ESRB – E for everyone
Reviewed on 3DS
The Legend of Zelda: A Link to the Past was released on the SNES and is regarded by many as one of the best games in the franchise. The Legend of Zelda: A Link Between Worlds (LBW) is a 3DS sequel that is so similar to the original that it almost feels like putting on a good pair of running shoes. Link even swings his sword with the same sweeping arc. This game just “feels” good.
LBW isn’t just a great source of nostalgia though, it is just short of a work of art. The animation is beautiful despite its simplicity and the score is top notch. I have a tendency to play a lot of 3DS games with the sound turned all the way down. That is simply not an option here. The orchestral soundtrack is one to be enjoyed and stands up to some of the best soundtracks I have ever heard. Trust me parents when I say that you will NOT grow tired of this music as you might think you will. It is just that good.

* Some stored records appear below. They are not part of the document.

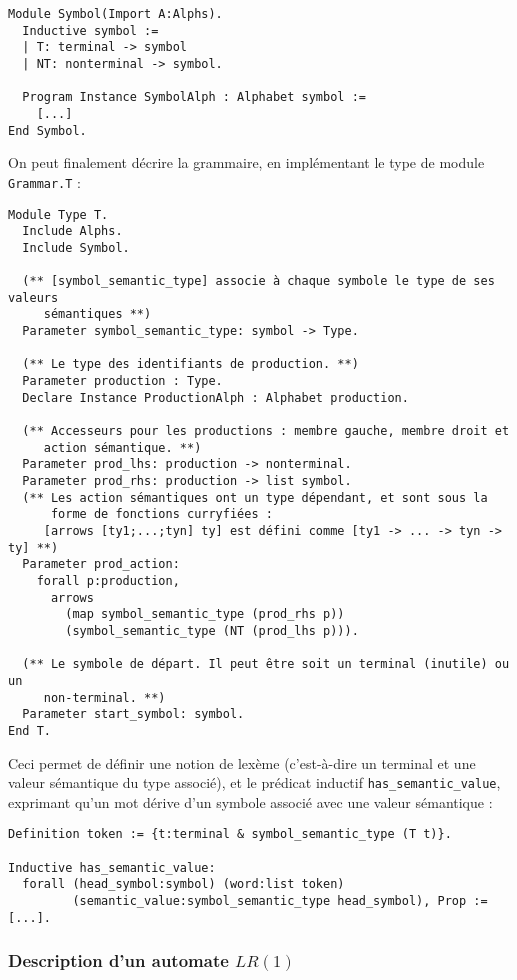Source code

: \documentclass[a4paper,11pt]{article}
\begin{document}
\begin{verbatim}
Module Symbol(Import A:Alphs).
  Inductive symbol :=
  | T: terminal -> symbol
  | NT: nonterminal -> symbol.

  Program Instance SymbolAlph : Alphabet symbol :=
    [...]
End Symbol.
\end{verbatim}

On peut finalement décrire la grammaire, en implémentant le type de
module \verb+Grammar.T+ :

\begin{verbatim}
Module Type T.
  Include Alphs.
  Include Symbol.

  (** [symbol_semantic_type] associe à chaque symbole le type de ses valeurs
     sémantiques **)
  Parameter symbol_semantic_type: symbol -> Type.

  (** Le type des identifiants de production. **)
  Parameter production : Type.
  Declare Instance ProductionAlph : Alphabet production.

  (** Accesseurs pour les productions : membre gauche, membre droit et
     action sémantique. **)
  Parameter prod_lhs: production -> nonterminal.
  Parameter prod_rhs: production -> list symbol.
  (** Les action sémantiques ont un type dépendant, et sont sous la
      forme de fonctions curryfiées :
     [arrows [ty1;...;tyn] ty] est défini comme [ty1 -> ... -> tyn -> ty] **)
  Parameter prod_action:
    forall p:production,
      arrows
        (map symbol_semantic_type (prod_rhs p))
        (symbol_semantic_type (NT (prod_lhs p))).

  (** Le symbole de départ. Il peut être soit un terminal (inutile) ou un
     non-terminal. **)
  Parameter start_symbol: symbol.
End T.
\end{verbatim}

Ceci permet de définir une notion de lexème (c'est-à-dire un terminal
et une valeur sémantique du type associé), et le prédicat inductif
\verb+has_semantic_value+, exprimant qu'un mot dérive d'un symbole
associé avec une valeur sémantique :

\begin{verbatim}
Definition token := {t:terminal & symbol_semantic_type (T t)}.

Inductive has_semantic_value:
  forall (head_symbol:symbol) (word:list token)
         (semantic_value:symbol_semantic_type head_symbol), Prop :=
[...].
\end{verbatim}

\subsubsection{Description d'un automate $LR(1)$}
\end{document}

I may be a sucker for bringing my favorite games into the modern era, but Nintendo made a number of adjustments to LBW to help make it more accessible to a newer audience. They accomplished this by removing most of the rigidity found in other Zelda titles, abandoning the standard dungeon formula that players had grown used to over the last few decades. Instead, players are allowed to tackle dungeons in virtually any order that they choose. This is aided by the ability to rent all of the different items and weapons early on. It results in a brilliant change that encourages experimentation and exploration early on in the experience
Family Gaming Assessment:
The Legend of Zelda: A Link Between Worlds is a sword and sorcery themed adventure along the lines of the Lord of The Rings. As such, players take on the role of Link, a young hero, and use a sword, bow and arrow, bombs, and other weapons to defeat fantasy creatures that range from skeletons to sentient slimes.
The conflict in this game is resolves almost purely through combat. But, despite all of that, there is very little to be concerned about. Link’s enemies are very rarely human and they all vanish in puffs of smoke when defeated.

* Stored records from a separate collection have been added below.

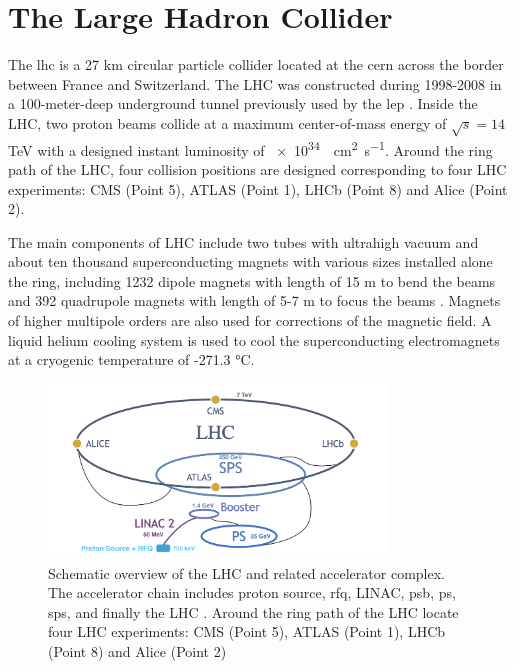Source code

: 
\section{The Large Hadron Collider}
\label{sec:cmsexperiment:lhc}

The \acrfull{lhc} \cite{exhep:lhc:Evans:2008zzb} is a 27 km circular particle collider located at the \acrfull{cern} across the border between France and Switzerland. The LHC was constructed during 1998-2008 in a 100-meter-deep underground tunnel previously used by the \acrfull{lep} \cite{exhep:lep:Myers:1991ym}. Inside the LHC, two proton beams collide at a maximum center-of-mass energy of $\sqrt{s}=14$ TeV with a designed instant luminosity of \SI{e34}{\per\cm\squared \per\s}. Around the ring path of the LHC, four collision positions are designed corresponding to four LHC experiments: CMS \cite{exhep:cms:Chatrchyan:2008aa} (Point 5), ATLAS \cite{exhep:atlas:Aad:2008zzm} (Point 1), LHCb \cite{exhep:lhcb:Alves:2008zz} (Point 8) and Alice \cite{exhep:alice:Aamodt:2008zz} (Point 2).


The main components of LHC include two tubes with ultrahigh vacuum and about ten thousand superconducting magnets with various sizes installed alone the ring, including 1232 dipole magnets with length of 15 m to bend the beams and 392 quadrupole magnets with length of 5-7 m to focus the beams \cite{exhep:lhcFactsFigures}. Magnets of higher multipole orders are also used for corrections of the magnetic field. A liquid helium cooling system is used to cool the superconducting electromagnets at a cryogenic temperature of -271.3 \si{\degreeCelsius}. 


\begin{figure}[ht]
    \centering
    \includegraphics[width=0.8\textwidth]{chapters/CMSExperiment/sectionLHC/figures/lhc.png}
    \caption{Schematic overview of the LHC and related accelerator complex. The accelerator chain includes proton source, \acrfull{rfq}, LINAC, \acrfull{psb}, \acrfull{ps}, \acrfull{sps}, and finally the LHC \cite{exhep:lhcInject:Benedikt:2004wm}. Around the ring path of the LHC locate four LHC experiments: CMS \cite{exhep:cms:Chatrchyan:2008aa} (Point 5), ATLAS \cite{exhep:atlas:Aad:2008zzm} (Point 1), LHCb \cite{exhep:lhcb:Alves:2008zz} (Point 8) and Alice \cite{exhep:alice:Aamodt:2008zz} (Point 2)}
    \label{fig:cmsexperiment:lhc:map}
\end{figure}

The art style of the game sports a playful and childish aesthetic that helps drive home how harmless the combat is in this title.

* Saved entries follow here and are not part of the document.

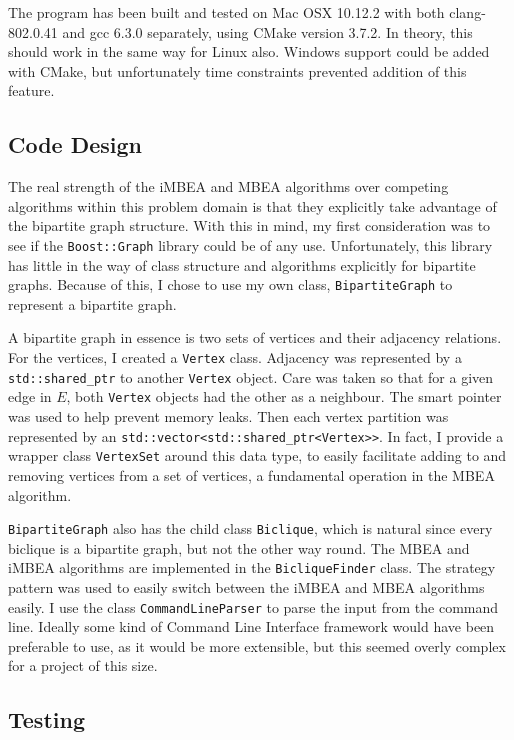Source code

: The program has been built and tested on Mac OSX 10.12.2 with both clang-802.0.41 and gcc 6.3.0 separately, using CMake version 3.7.2.
In theory, this should work in the same way for Linux also.
Windows support could be added with CMake, but unfortunately time constraints prevented addition of this feature.

\subsection{Code Design}

The real strength of the iMBEA and MBEA algorithms over competing algorithms within this problem domain is that they explicitly take advantage of the bipartite graph structure.
With this in mind, my first consideration was to see if the \texttt{Boost::Graph} library could be of any use.
Unfortunately, this library has little in the way of class structure and algorithms explicitly for bipartite graphs.
Because of this, I chose to use my own class, \texttt{BipartiteGraph} to represent a bipartite graph.

A bipartite graph in essence is two sets of vertices and their adjacency relations.
For the vertices, I created a \texttt{Vertex} class.
Adjacency was represented by a \texttt{std::shared\_ptr} to another \texttt{Vertex} object.
Care was taken so that for a given edge in $E$, both \texttt{Vertex} objects had the other as a neighbour.
The smart pointer was used to help prevent memory leaks.
Then each vertex partition was represented by an \texttt{std::vector<std::shared\_ptr<Vertex>{>}}.
In fact, I provide a wrapper class \texttt{VertexSet} around this data type, to easily facilitate adding to and removing vertices from a set of vertices, a fundamental operation in the MBEA algorithm.

\texttt{BipartiteGraph} also has the child class \texttt{Biclique}, which is natural since every biclique is a bipartite graph, but not the other way round.
The MBEA and iMBEA algorithms are implemented in the \texttt{BicliqueFinder} class.
The strategy pattern was used to easily switch between the iMBEA and MBEA algorithms easily.
I use the class \texttt{CommandLineParser} to parse the input from the command line.
Ideally some kind of Command Line Interface framework would have been preferable to use, as it would be more extensible, but this seemed overly complex for a project of this size.

\subsection{Testing}

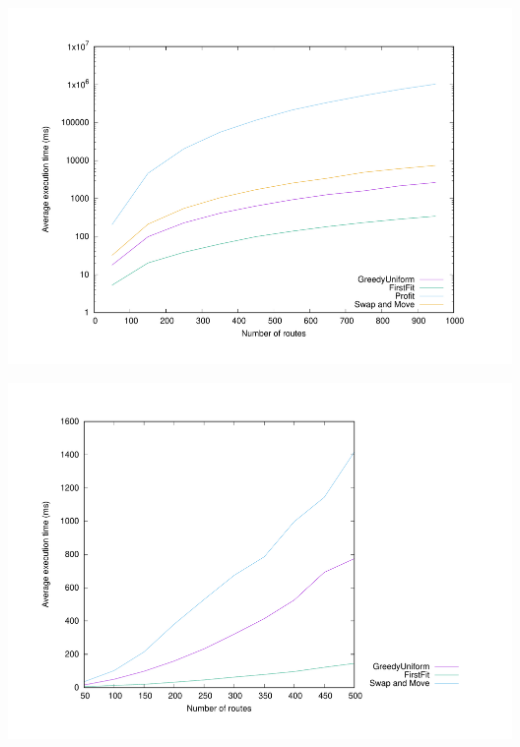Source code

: \documentclass[a4paper,cleveref, autoref, thm-restate,UKenglish]{lipics-v2019}
\begin{document}
\begin{minipage}[c]{.49\linewidth} 
\begin{center}
\includegraphics[scale=0.275]{log}
\end{center}
\label{fig:timelog}
\end{minipage}
\begin{minipage}[c]{.45\linewidth}
\begin{center}
\includegraphics[scale=0.275]{profithidden}
\end{center}
\label{fig:timeprofithidden}
\end{minipage}
\end{document}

This is a very challenging game. Players are asked to explore a large open map to locate dungeons that are essentially puzzle-filled mazes. Link is provided with multiple weapons that double as tools to help solve the various puzzles he encounters. The true challenge comes from balancing all of these tools to solve puzzles while monsters are hunting you down!
There are multiple sources of information available to help solve the various puzzles within the game so they shouldn’t be a deal breaker on their own. But, if your child is easily frustrated or dislikes puzzles and puzzle game play, then this is a hard game to recommend.
This is a must own for just about any 3DS owner.
This was my favorite game of last year (and I’ve not found one yet this year I’ve liked better). It was at once comfortable and surprising, and was fun from first to last. Also a great entry point for young Zelda players, and a great use of 3D.